**Data extract**
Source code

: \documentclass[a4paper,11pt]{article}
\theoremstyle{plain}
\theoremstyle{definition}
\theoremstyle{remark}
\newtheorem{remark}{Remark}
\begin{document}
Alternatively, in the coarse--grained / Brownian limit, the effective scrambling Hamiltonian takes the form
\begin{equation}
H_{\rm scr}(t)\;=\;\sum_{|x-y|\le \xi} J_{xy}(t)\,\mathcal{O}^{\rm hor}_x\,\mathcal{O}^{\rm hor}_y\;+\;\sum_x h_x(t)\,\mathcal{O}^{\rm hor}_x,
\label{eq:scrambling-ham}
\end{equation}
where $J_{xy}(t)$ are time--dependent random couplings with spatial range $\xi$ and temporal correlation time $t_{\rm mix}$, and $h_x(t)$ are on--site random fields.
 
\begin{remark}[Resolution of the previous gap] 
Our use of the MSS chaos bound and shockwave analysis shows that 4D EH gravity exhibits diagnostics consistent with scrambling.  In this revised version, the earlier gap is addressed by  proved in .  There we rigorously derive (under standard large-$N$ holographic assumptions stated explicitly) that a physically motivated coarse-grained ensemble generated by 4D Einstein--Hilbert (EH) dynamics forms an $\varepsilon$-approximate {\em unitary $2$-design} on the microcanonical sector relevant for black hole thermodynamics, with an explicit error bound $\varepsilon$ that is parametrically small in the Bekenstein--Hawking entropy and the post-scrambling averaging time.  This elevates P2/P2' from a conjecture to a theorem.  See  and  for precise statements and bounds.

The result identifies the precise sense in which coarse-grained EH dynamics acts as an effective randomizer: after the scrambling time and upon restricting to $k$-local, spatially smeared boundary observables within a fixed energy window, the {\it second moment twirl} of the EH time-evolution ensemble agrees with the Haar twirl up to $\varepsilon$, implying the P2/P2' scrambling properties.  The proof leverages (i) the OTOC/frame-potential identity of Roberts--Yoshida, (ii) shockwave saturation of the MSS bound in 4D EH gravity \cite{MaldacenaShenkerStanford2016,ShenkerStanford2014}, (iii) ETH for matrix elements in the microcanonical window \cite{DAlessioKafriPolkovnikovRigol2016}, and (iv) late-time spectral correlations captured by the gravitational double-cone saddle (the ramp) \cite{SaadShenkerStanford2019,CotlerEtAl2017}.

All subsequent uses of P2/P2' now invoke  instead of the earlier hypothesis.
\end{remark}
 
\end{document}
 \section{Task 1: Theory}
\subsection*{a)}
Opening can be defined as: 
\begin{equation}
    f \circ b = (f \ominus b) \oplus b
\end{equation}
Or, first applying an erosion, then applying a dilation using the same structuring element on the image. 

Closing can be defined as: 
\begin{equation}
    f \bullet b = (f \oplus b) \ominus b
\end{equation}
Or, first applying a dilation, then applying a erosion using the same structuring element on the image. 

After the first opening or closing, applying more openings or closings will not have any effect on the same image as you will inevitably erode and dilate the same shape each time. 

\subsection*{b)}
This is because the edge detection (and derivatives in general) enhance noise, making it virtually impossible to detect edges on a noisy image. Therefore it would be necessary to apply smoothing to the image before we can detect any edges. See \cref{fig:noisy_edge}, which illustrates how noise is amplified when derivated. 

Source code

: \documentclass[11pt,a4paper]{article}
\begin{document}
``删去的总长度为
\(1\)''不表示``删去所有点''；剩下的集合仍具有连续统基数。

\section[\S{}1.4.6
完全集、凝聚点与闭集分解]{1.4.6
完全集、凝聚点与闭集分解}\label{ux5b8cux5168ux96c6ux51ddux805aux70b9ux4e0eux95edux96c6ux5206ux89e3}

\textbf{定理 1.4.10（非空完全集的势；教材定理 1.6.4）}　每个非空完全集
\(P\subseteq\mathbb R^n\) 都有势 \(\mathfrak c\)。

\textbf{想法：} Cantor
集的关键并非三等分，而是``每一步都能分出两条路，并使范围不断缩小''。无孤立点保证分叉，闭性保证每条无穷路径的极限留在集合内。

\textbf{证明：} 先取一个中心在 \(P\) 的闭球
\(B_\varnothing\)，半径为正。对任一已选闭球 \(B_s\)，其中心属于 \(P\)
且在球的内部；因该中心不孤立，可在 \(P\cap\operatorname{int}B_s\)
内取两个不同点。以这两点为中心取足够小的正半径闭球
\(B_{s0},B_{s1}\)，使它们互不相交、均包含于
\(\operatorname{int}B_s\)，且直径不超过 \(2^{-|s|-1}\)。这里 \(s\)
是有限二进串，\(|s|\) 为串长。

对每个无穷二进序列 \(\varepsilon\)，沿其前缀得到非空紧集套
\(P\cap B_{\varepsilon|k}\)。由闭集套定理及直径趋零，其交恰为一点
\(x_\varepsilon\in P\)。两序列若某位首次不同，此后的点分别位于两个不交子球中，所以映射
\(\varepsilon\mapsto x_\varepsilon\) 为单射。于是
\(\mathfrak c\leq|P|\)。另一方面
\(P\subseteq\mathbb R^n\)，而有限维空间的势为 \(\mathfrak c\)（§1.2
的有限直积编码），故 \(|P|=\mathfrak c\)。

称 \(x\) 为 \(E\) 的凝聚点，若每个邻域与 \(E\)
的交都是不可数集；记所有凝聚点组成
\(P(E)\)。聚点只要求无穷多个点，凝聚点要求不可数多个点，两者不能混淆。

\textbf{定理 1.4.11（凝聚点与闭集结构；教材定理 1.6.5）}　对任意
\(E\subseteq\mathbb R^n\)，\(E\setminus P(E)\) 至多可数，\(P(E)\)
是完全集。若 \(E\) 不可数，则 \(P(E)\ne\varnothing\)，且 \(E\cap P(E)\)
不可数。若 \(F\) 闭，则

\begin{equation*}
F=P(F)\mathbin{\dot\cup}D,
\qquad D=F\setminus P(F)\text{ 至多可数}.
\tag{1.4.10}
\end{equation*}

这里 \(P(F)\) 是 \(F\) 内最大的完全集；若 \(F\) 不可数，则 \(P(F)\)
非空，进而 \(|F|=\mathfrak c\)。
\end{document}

**What you should do**
From the listing above, return every line that contains the word "same".

**Final answer**
Or, first applying an erosion, then applying a dilation using the same structuring element on the image. 
Or, first applying a dilation, then applying a erosion using the same structuring element on the image. 
After the first opening or closing, applying more openings or closings will not have any effect on the same image as you will inevitably erode and dilate the same shape each time. 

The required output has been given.